Doctor-turned-novelist Smollett, my dissertation subject, seconded my mother’s preference for country water over city water. He prescribed sea baths to his patients (see picture above) and was suspicious of any water traveling through urban environments. Such views are expressed by Bramble as he journeys to Bath to both drink and bathe in its supposedly healing waters. Here’s his cranky assessment of what he finds:

Two days ago, I went into the King’s Bath, by the advice of our friend Ch—, in order to clear the strainer of the skin, for the benefit of a free perspiration; and the first object that saluted my eye, was a child full of scrophulous ulcers, carried in the arms of one of the guides, under the very noses of the bathers. I was so shocked at the sight, that I retired immediately with indignation and disgust—Suppose the matter of those ulcers, floating on the water, comes in contact with my skin, when the pores are all open, I would ask you what must be the consequence?—Good Heaven, the very thought makes my blood run cold! we know not what sores may be running into the water while we are bathing, and what sort of matter we may thus imbibe; the king’s-evil, the scurvy, the cancer, and the pox; and, no doubt, the heat will render the virus the more volatile and penetrating. To purify myself from all such contamination, I went to the duke of Kingston’s private Bath, and there I was almost suffocated for want of free air; the place was so small, and the steam so stifling.

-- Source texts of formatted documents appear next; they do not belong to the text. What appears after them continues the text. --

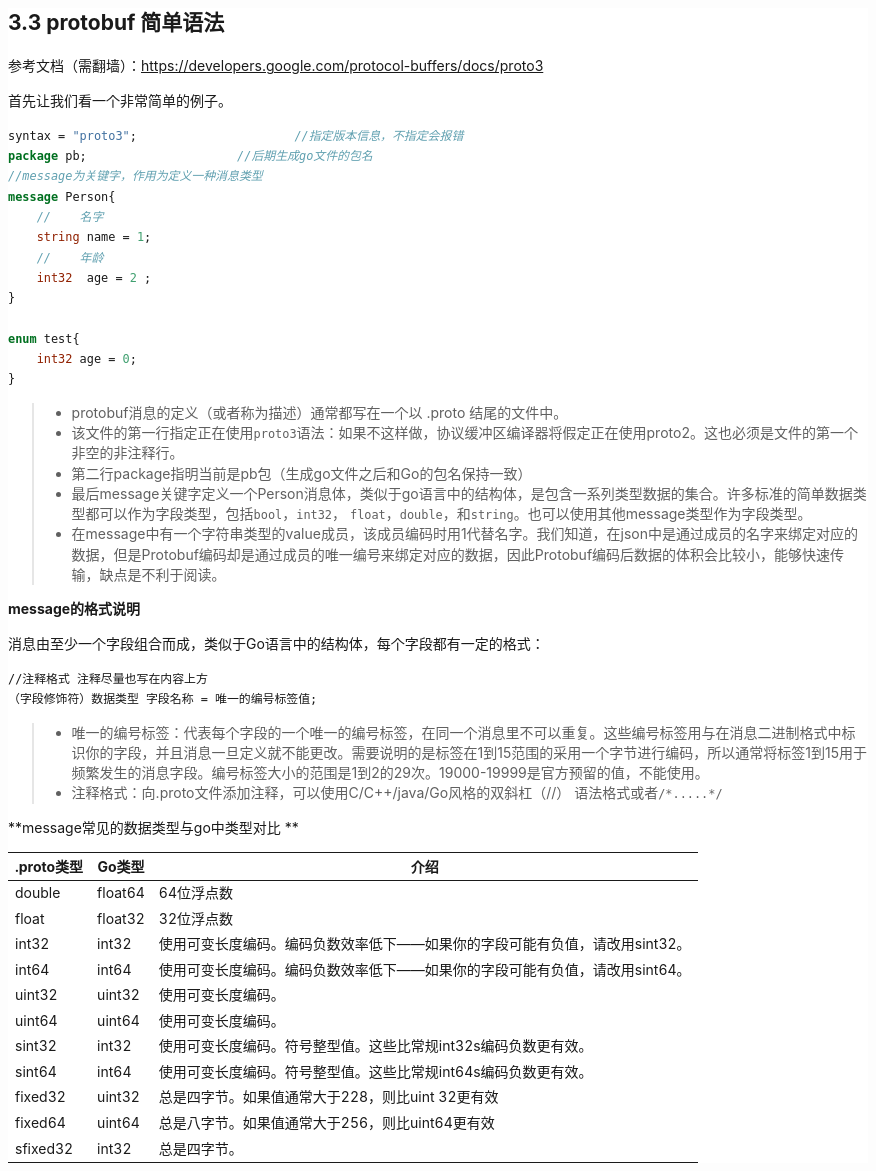 

## 3.3 protobuf 简单语法

参考文档（需翻墙）：https://developers.google.com/protocol-buffers/docs/proto3

首先让我们看一个非常简单的例子。

```protobuf
syntax = "proto3"; 						//指定版本信息，不指定会报错
package pb;						//后期生成go文件的包名
//message为关键字，作用为定义一种消息类型
message Person{
	//    名字
    string name = 1;
	//    年龄
    int32  age = 2 ;
}

enum test{
	int32 age = 0;
}
```

> + protobuf消息的定义（或者称为描述）通常都写在一个以 .proto 结尾的文件中。
> + 该文件的第一行指定正在使用`proto3`语法：如果不这样做，协议缓冲区编译器将假定正在使用proto2。这也必须是文件的第一个非空的非注释行。
> + 第二行package指明当前是pb包（生成go文件之后和Go的包名保持一致）
> + 最后message关键字定义一个Person消息体，类似于go语言中的结构体，是包含一系列类型数据的集合。许多标准的简单数据类型都可以作为字段类型，包括`bool`，`int32`， `float`，`double`，和`string`。也可以使用其他message类型作为字段类型。
> + 在message中有一个字符串类型的value成员，该成员编码时用1代替名字。我们知道，在json中是通过成员的名字来绑定对应的数据，但是Protobuf编码却是通过成员的唯一编号来绑定对应的数据，因此Protobuf编码后数据的体积会比较小，能够快速传输，缺点是不利于阅读。

**message的格式说明**

消息由至少一个字段组合而成，类似于Go语言中的结构体，每个字段都有一定的格式：

```message格式说明
//注释格式 注释尽量也写在内容上方
（字段修饰符）数据类型 字段名称 = 唯一的编号标签值;
```

> + 唯一的编号标签：代表每个字段的一个唯一的编号标签，在同一个消息里不可以重复。这些编号标签用与在消息二进制格式中标识你的字段，并且消息一旦定义就不能更改。需要说明的是标签在1到15范围的采用一个字节进行编码，所以通常将标签1到15用于频繁发生的消息字段。编号标签大小的范围是1到2的29次。19000-19999是官方预留的值，不能使用。
> + 注释格式：向.proto文件添加注释，可以使用C/C++/java/Go风格的双斜杠（//） 语法格式或者`/*.....*/`

**message常见的数据类型与go中类型对比 **

| .proto类型 | Go类型  | 介绍                                                         |
| ---------- | ------- | ------------------------------------------------------------ |
| double     | float64 | 64位浮点数                                                   |
| float      | float32 | 32位浮点数                                                   |
| int32      | int32   | 使用可变长度编码。编码负数效率低下——如果你的字段可能有负值，请改用sint32。 |
| int64      | int64   | 使用可变长度编码。编码负数效率低下——如果你的字段可能有负值，请改用sint64。 |
| uint32     | uint32  | 使用可变长度编码。                                           |
| uint64     | uint64  | 使用可变长度编码。                                           |
| sint32     | int32   | 使用可变长度编码。符号整型值。这些比常规int32s编码负数更有效。 |
| sint64     | int64   | 使用可变长度编码。符号整型值。这些比常规int64s编码负数更有效。 |
| fixed32    | uint32  | 总是四字节。如果值通常大于228，则比uint 32更有效             |
| fixed64    | uint64  | 总是八字节。如果值通常大于256，则比uint64更有效              |
| sfixed32   | int32   | 总是四字节。                                                 |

Bramble then discovers that Bath’s legendary waters aren’t any more fit for drinking than they are for bathing:

But I am now as much afraid of drinking, as of bathing; for, after a long conversation with the Doctor, about the construction of the pump and the cistern, it is very far from being clear with me, that the patients in the Pump-room don’t swallow the scourings of the bathers. I can’t help suspecting, that there is, or may be, some regurgitation from the bath into the cistern of the pump. In that case, what a delicate beveridge is every day quaffed by the drinkers; medicated with the sweat and dirt, and dandriff; and the abominable discharges of various kinds, from twenty different diseased bodies, parboiling in the kettle below.

Leaving the public baths, Bramble heads out for the spring that supplies a private bath but finds it no better:

In order to avoid this filthy composition, I had recourse to the spring that supplies the private baths on the Abbey-green; but I at once perceived something extraordinary in the taste and smell; and, upon inquiry, I find that the Roman baths in this quarter, were found covered by an old burying ground, belonging to the Abbey; through which, in all probability, the water drains in its passage; so that as we drink the decoction of living bodies at the Pump-room, we swallow the strainings of rotten bones and carcasses at the private bath. I vow to God, the very idea turns my stomach!

Matthew does see “natural springs of excellent water” gushing from the hills, but complains that, when it gets to town, it is collected in an open basin that is

liable to be defiled with dead dogs, cats, rats, and every species of nastiness, which the rascally populace may throw into it, from mere wantonness and brutality.

Now, my mother’s problem is not exactly this. Nature herself, not humans, is mucking up her water source. She must use not only a filter but ultraviolet light to ensure that it is drinkable. Still, the symbolism of drinking from the lake is powerful.

One must take Matthew’s complaints with a grain of salt. While he does indeed suffer from gout, he is also a hypochondriac, not to mention a grumpy old man. He directs much of his venom against cities in general—not just their water—and complains about the fast pace and class intermingling.

He sees the world much differently than his niece and nephew, who revel in the crowds and commotion. Because the novel comes to us through letters written by the different characters—old and young, upper class and lower—we see vividly how different people were experiencing England’s momentous transition from a rural to an urban society.

My 93-year-old mother lives alone (or did so until we arrived) in the middle of 18 acres of thick forest, which itself is three miles from the small town of Sewanee, Tennessee. Bramble’s reflections help me understand how lake water factors into her world view and why abandoning it feels like giving up an important part of her identity.